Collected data
►

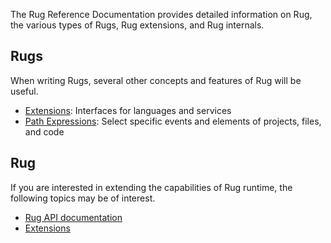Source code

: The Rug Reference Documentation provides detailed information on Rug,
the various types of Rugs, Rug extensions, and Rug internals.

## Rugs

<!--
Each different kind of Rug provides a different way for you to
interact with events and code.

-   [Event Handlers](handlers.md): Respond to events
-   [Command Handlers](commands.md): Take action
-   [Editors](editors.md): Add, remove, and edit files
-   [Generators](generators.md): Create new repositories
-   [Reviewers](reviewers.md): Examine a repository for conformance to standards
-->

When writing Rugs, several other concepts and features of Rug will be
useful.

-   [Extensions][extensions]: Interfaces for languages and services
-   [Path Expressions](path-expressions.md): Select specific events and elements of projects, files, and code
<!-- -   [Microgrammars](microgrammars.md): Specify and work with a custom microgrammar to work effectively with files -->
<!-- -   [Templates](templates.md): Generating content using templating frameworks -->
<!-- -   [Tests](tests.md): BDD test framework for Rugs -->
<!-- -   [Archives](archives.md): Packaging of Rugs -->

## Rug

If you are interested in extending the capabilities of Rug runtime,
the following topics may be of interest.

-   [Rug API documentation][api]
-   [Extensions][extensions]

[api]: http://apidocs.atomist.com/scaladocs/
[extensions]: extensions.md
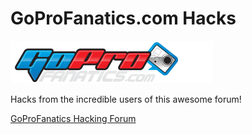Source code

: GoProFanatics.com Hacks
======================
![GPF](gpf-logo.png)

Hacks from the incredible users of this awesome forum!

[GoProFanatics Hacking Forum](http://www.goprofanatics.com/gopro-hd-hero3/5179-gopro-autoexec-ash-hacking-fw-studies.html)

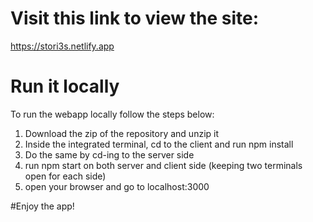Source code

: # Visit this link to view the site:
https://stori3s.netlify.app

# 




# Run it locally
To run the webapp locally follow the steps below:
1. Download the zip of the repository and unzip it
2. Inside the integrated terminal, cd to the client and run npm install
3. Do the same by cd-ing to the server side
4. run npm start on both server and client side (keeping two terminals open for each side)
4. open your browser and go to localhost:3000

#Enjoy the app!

◄

§ Problem to work on
A single number is expected: how many lines in the entries above hold the word "events".

§ Exercise answer
3